Find the dataset at: https://github.com/RMHogervorst/unicorns_on_unicycles

Data munging / cleaning / engineering

At work I was working with a two excel files that were slightly different but
could be combined into 1 dataset. This is very typical for day to day cleaning
operations that analysts and data scientists do (statisticians too).

I realized cleaning, joining and enriching is something that statistics classes
just take for granted. But if a student only works with perfectly prepared
data, they are unable to work with real world data. Because the real world is
someone handing you an excel file with weird values and beautiful colors, that
you cannot use in your work. Or it is a webscraping exercise where some of the
pages are missing and people can’t seem to spell right. Some people say 80% of
a data scientists work is cleaning data, so let us teach students how to do that
effectively.

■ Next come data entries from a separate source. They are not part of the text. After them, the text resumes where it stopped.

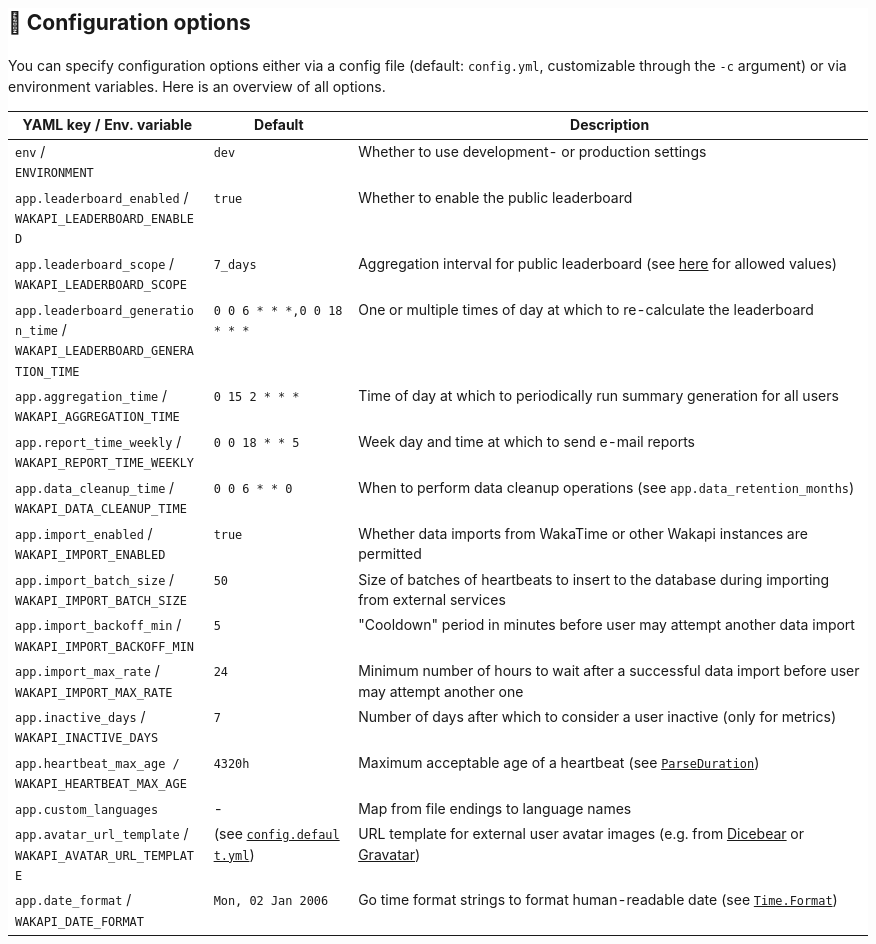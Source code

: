 ## 🔧 Configuration options

You can specify configuration options either via a config file (default: `config.yml`, customizable through the `-c`
argument) or via environment variables. Here is an overview of all options.

| YAML key / Env. variable                                                     | Default                                          | Description                                                                                                                                                                     |
|------------------------------------------------------------------------------|--------------------------------------------------|---------------------------------------------------------------------------------------------------------------------------------------------------------------------------------|
| `env` /<br>`ENVIRONMENT`                                                     | `dev`                                            | Whether to use development- or production settings                                                                                                                              |
| `app.leaderboard_enabled` /<br>`WAKAPI_LEADERBOARD_ENABLED`                  | `true`                                           | Whether to enable the public leaderboard                                                                                                                                        |
| `app.leaderboard_scope` /<br>`WAKAPI_LEADERBOARD_SCOPE`                      | `7_days`                                         | Aggregation interval for public leaderboard (see [here](https://github.com/muety/wakapi/blob/7d156cd3edeb93af2997bd95f12933b0aabef0c9/config/config.go#L71) for allowed values) |
| `app.leaderboard_generation_time` /<br>`WAKAPI_LEADERBOARD_GENERATION_TIME`  | `0 0 6 * * *,0 0 18 * * *`                       | One or multiple times of day at which to re-calculate the leaderboard                                                                                                           |
| `app.aggregation_time` /<br>`WAKAPI_AGGREGATION_TIME`                        | `0 15 2 * * *`                                   | Time of day at which to periodically run summary generation for all users                                                                                                       |
| `app.report_time_weekly` /<br>`WAKAPI_REPORT_TIME_WEEKLY`                    | `0 0 18 * * 5`                                   | Week day and time at which to send e-mail reports                                                                                                                               |
| `app.data_cleanup_time` /<br>`WAKAPI_DATA_CLEANUP_TIME`                      | `0 0 6 * * 0`                                    | When to perform data cleanup operations (see `app.data_retention_months`)                                                                                                       |
| `app.import_enabled` /<br>`WAKAPI_IMPORT_ENABLED`                            | `true`                                           | Whether data imports from WakaTime or other Wakapi instances are permitted                                                                                                      |
| `app.import_batch_size` /<br>`WAKAPI_IMPORT_BATCH_SIZE`                      | `50`                                             | Size of batches of heartbeats to insert to the database during importing from external services                                                                                 |
| `app.import_backoff_min` /<br>`WAKAPI_IMPORT_BACKOFF_MIN`                    | `5`                                              | "Cooldown" period in minutes before user may attempt another data import                                                                                                        |
| `app.import_max_rate` /<br>`WAKAPI_IMPORT_MAX_RATE`                          | `24`                                             | Minimum number of hours to wait after a successful data import before user may attempt another one                                                                              |
| `app.inactive_days` /<br>`WAKAPI_INACTIVE_DAYS`                              | `7`                                              | Number of days after which to consider a user inactive (only for metrics)                                                                                                       |
| `app.heartbeat_max_age /`<br>`WAKAPI_HEARTBEAT_MAX_AGE`                      | `4320h`                                          | Maximum acceptable age of a heartbeat (see [`ParseDuration`](https://pkg.go.dev/time#ParseDuration))                                                                            |
| `app.custom_languages`                                                       | -                                                | Map from file endings to language names                                                                                                                                         |
| `app.avatar_url_template` /<br>`WAKAPI_AVATAR_URL_TEMPLATE`                  | (see [`config.default.yml`](config.default.yml)) | URL template for external user avatar images (e.g. from [Dicebear](https://dicebear.com) or [Gravatar](https://gravatar.com))                                                   |
| `app.date_format` /<br>`WAKAPI_DATE_FORMAT`                                  | `Mon, 02 Jan 2006`                               | Go time format strings to format human-readable date (see [`Time.Format`](https://pkg.go.dev/time#Time.Format))                                                                 |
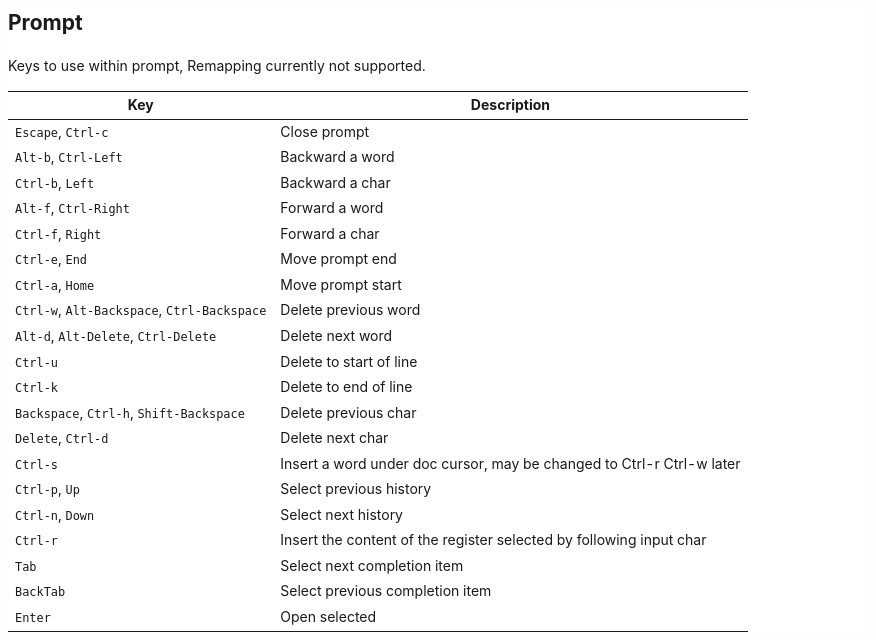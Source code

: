 ## Prompt

Keys to use within prompt, Remapping currently not supported.

| Key                                         | Description                                                             |
| -----                                       | -------------                                                           |
| `Escape`, `Ctrl-c`                          | Close prompt                                                            |
| `Alt-b`, `Ctrl-Left`                        | Backward a word                                                         |
| `Ctrl-b`, `Left`                            | Backward a char                                                         |
| `Alt-f`, `Ctrl-Right`                       | Forward a word                                                          |
| `Ctrl-f`, `Right`                           | Forward a char                                                          |
| `Ctrl-e`, `End`                             | Move prompt end                                                         |
| `Ctrl-a`, `Home`                            | Move prompt start                                                       |
| `Ctrl-w`, `Alt-Backspace`, `Ctrl-Backspace` | Delete previous word                                                    |
| `Alt-d`, `Alt-Delete`, `Ctrl-Delete`        | Delete next word                                                        |
| `Ctrl-u`                                    | Delete to start of line                                                 |
| `Ctrl-k`                                    | Delete to end of line                                                   |
| `Backspace`, `Ctrl-h`, `Shift-Backspace`    | Delete previous char                                                    |
| `Delete`, `Ctrl-d`                          | Delete next char                                                        |
| `Ctrl-s`                                    | Insert a word under doc cursor, may be changed to Ctrl-r Ctrl-w later   |
| `Ctrl-p`, `Up`                              | Select previous history                                                 |
| `Ctrl-n`, `Down`                            | Select next history                                                     |
| `Ctrl-r`                                    | Insert the content of the register selected by following input char     |
| `Tab`                                       | Select next completion item                                             |
| `BackTab`                                   | Select previous completion item                                         |
| `Enter`                                     | Open selected                                                           |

I made this dataset in R, but it does not really matter what tool
you use to read and clean this set.

What is the dataset about?

All good datasets have a story, this dataset is thought to have been recorded by
an amateur scientist, a natural philosopher by the name of Rudolphus
in the 17th century in The Netherlands. This scientist
recorded the annual population of unicorns in western Europe over a century and also recorded
the sales of unicycles in that same time period. Although not much of the
accompanying text remains of
the original documents, what we can read is the tables and the idea that
Rudolphus thought there was some sort of relationship between uncorns and
unicycle sales.

what kind of tasks would a student have to do?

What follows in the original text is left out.